La ruta 46 tiene 70 kilómetros de longitud y está considerada la ruina de autopista catalogada más larga de Alemania. Hoy no es más que un vestigio que recuerda un macroproyecto de la época del nazismo, iniciado poco antes de la Segunda Guerra Mundial y que nunca llegó a completarse.
La autopista discurre entre Bad Hersfeld y Wurzburgo. El trazado está marcado menos por la eficiencia que por la ideología arquitectónica nacionalsocialista y la propaganda. La autopista debía mostrar a los conductores la belleza de la patria alemana. Entre los motivos paisajísticos figuraba, por ejemplo, la ruina del castillo de Homburg.
Tras 1945 no se retoman las obras
En origen, el largo tramo estaba concebido como una conexión norte-sur a través del sur de la región de Rhön y del macizo del Spessart. Las primeras obras comenzaron en 1937, con un gran despliegue de mano de obra y de maquinaria de construcción de última generación.
El 4 de octubre de 1939 se paralizó la construcción de la autopista. La Segunda Guerra Mundial se perfilaba ya y las prioridades pasaron a ser la militarización.
Una de las estructuras más llamativas es el alto pilar de puente cerca de Schonderfeld, sobre el Saale franconio. A lo largo del recorrido se conservan además varias construcciones típicas de los años treinta, como pasos abovedados de mampostería y portales de túneles de piedra natural. Desde el punto de vista técnico, la obra seguía las especificaciones vigentes de la red de autopistas del Reich.
Tras 1945 las obras no se reanudaron, en parte debido a lo poco práctico del trazado, demasiado estrecho en algunos tramos y con fuertes pendientes, y en parte por las nuevas prioridades de planificación del tráfico en la República Federal. En su lugar se construyó la A 7 como eje norte-sur a través de Hesse y el norte de Baviera.

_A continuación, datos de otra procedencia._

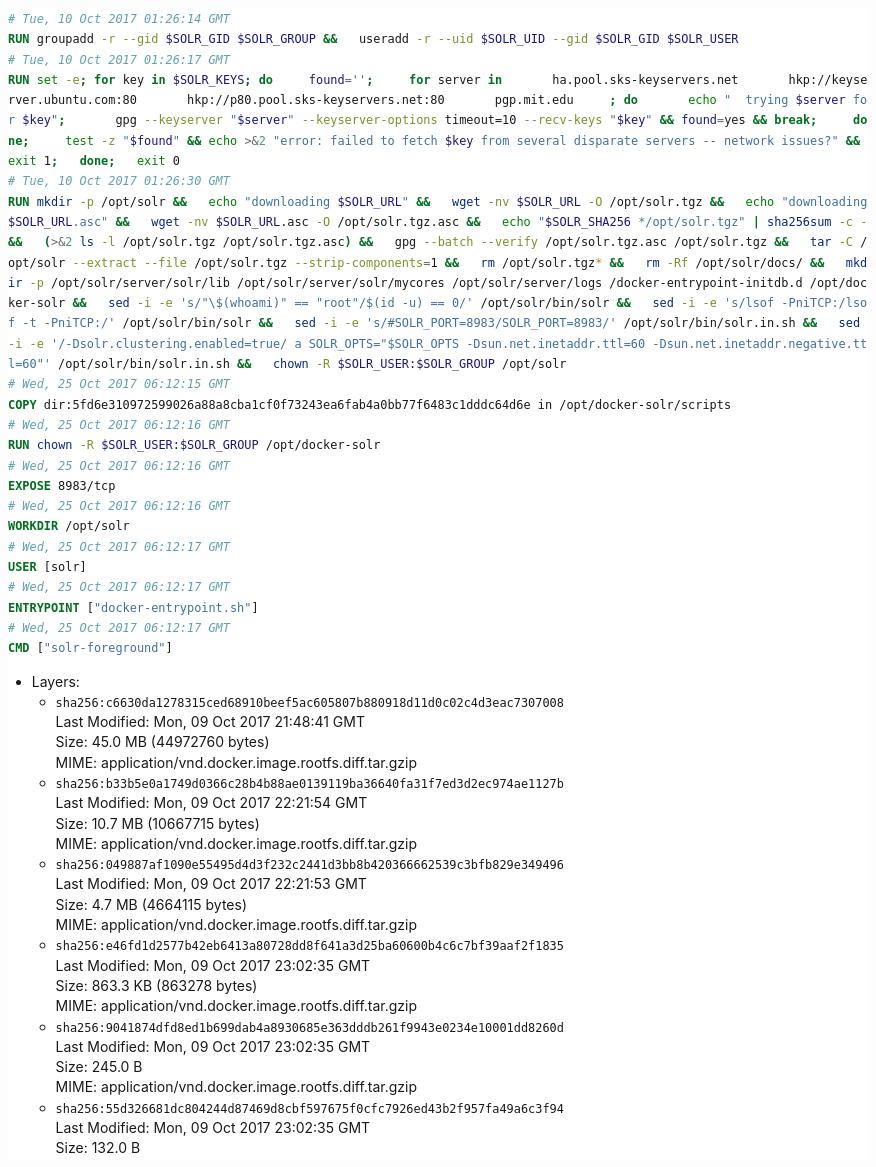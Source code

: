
 ```dockerfile
# Tue, 10 Oct 2017 01:26:14 GMT
RUN groupadd -r --gid $SOLR_GID $SOLR_GROUP &&   useradd -r --uid $SOLR_UID --gid $SOLR_GID $SOLR_USER
# Tue, 10 Oct 2017 01:26:17 GMT
RUN set -e; for key in $SOLR_KEYS; do     found='';     for server in       ha.pool.sks-keyservers.net       hkp://keyserver.ubuntu.com:80       hkp://p80.pool.sks-keyservers.net:80       pgp.mit.edu     ; do       echo "  trying $server for $key";       gpg --keyserver "$server" --keyserver-options timeout=10 --recv-keys "$key" && found=yes && break;     done;     test -z "$found" && echo >&2 "error: failed to fetch $key from several disparate servers -- network issues?" && exit 1;   done;   exit 0
# Tue, 10 Oct 2017 01:26:30 GMT
RUN mkdir -p /opt/solr &&   echo "downloading $SOLR_URL" &&   wget -nv $SOLR_URL -O /opt/solr.tgz &&   echo "downloading $SOLR_URL.asc" &&   wget -nv $SOLR_URL.asc -O /opt/solr.tgz.asc &&   echo "$SOLR_SHA256 */opt/solr.tgz" | sha256sum -c - &&   (>&2 ls -l /opt/solr.tgz /opt/solr.tgz.asc) &&   gpg --batch --verify /opt/solr.tgz.asc /opt/solr.tgz &&   tar -C /opt/solr --extract --file /opt/solr.tgz --strip-components=1 &&   rm /opt/solr.tgz* &&   rm -Rf /opt/solr/docs/ &&   mkdir -p /opt/solr/server/solr/lib /opt/solr/server/solr/mycores /opt/solr/server/logs /docker-entrypoint-initdb.d /opt/docker-solr &&   sed -i -e 's/"\$(whoami)" == "root"/$(id -u) == 0/' /opt/solr/bin/solr &&   sed -i -e 's/lsof -PniTCP:/lsof -t -PniTCP:/' /opt/solr/bin/solr &&   sed -i -e 's/#SOLR_PORT=8983/SOLR_PORT=8983/' /opt/solr/bin/solr.in.sh &&   sed -i -e '/-Dsolr.clustering.enabled=true/ a SOLR_OPTS="$SOLR_OPTS -Dsun.net.inetaddr.ttl=60 -Dsun.net.inetaddr.negative.ttl=60"' /opt/solr/bin/solr.in.sh &&   chown -R $SOLR_USER:$SOLR_GROUP /opt/solr
# Wed, 25 Oct 2017 06:12:15 GMT
COPY dir:5fd6e310972599026a88a8cba1cf0f73243ea6fab4a0bb77f6483c1dddc64d6e in /opt/docker-solr/scripts 
# Wed, 25 Oct 2017 06:12:16 GMT
RUN chown -R $SOLR_USER:$SOLR_GROUP /opt/docker-solr
# Wed, 25 Oct 2017 06:12:16 GMT
EXPOSE 8983/tcp
# Wed, 25 Oct 2017 06:12:16 GMT
WORKDIR /opt/solr
# Wed, 25 Oct 2017 06:12:17 GMT
USER [solr]
# Wed, 25 Oct 2017 06:12:17 GMT
ENTRYPOINT ["docker-entrypoint.sh"]
# Wed, 25 Oct 2017 06:12:17 GMT
CMD ["solr-foreground"]
```

-	Layers:
	-	`sha256:c6630da1278315ced68910beef5ac605807b880918d11d0c02c4d3eac7307008`  
		Last Modified: Mon, 09 Oct 2017 21:48:41 GMT  
		Size: 45.0 MB (44972760 bytes)  
		MIME: application/vnd.docker.image.rootfs.diff.tar.gzip
	-	`sha256:b33b5e0a1749d0366c28b4b88ae0139119ba36640fa31f7ed3d2ec974ae1127b`  
		Last Modified: Mon, 09 Oct 2017 22:21:54 GMT  
		Size: 10.7 MB (10667715 bytes)  
		MIME: application/vnd.docker.image.rootfs.diff.tar.gzip
	-	`sha256:049887af1090e55495d4d3f232c2441d3bb8b420366662539c3bfb829e349496`  
		Last Modified: Mon, 09 Oct 2017 22:21:53 GMT  
		Size: 4.7 MB (4664115 bytes)  
		MIME: application/vnd.docker.image.rootfs.diff.tar.gzip
	-	`sha256:e46fd1d2577b42eb6413a80728dd8f641a3d25ba60600b4c6c7bf39aaf2f1835`  
		Last Modified: Mon, 09 Oct 2017 23:02:35 GMT  
		Size: 863.3 KB (863278 bytes)  
		MIME: application/vnd.docker.image.rootfs.diff.tar.gzip
	-	`sha256:9041874dfd8ed1b699dab4a8930685e363dddb261f9943e0234e10001dd8260d`  
		Last Modified: Mon, 09 Oct 2017 23:02:35 GMT  
		Size: 245.0 B  
		MIME: application/vnd.docker.image.rootfs.diff.tar.gzip
	-	`sha256:55d326681dc804244d87469d8cbf597675f0cfc7926ed43b2f957fa49a6c3f94`  
		Last Modified: Mon, 09 Oct 2017 23:02:35 GMT  
		Size: 132.0 B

Desde 2003, la ruta 46 está protegida como monumento. Se considera el tramo continuo mejor conservado y más largo de una autopista que en Europa nunca llegó a terminarse ni a inaugurarse.
El antiguo trazado está hoy plenamente integrado en el paisaje y en algunos tramos sirve de hábitat para la flora y la fauna, además de convertirse en camino para senderistas. En varios puntos se han instalado paneles informativos que explican la historia de la ruta 46.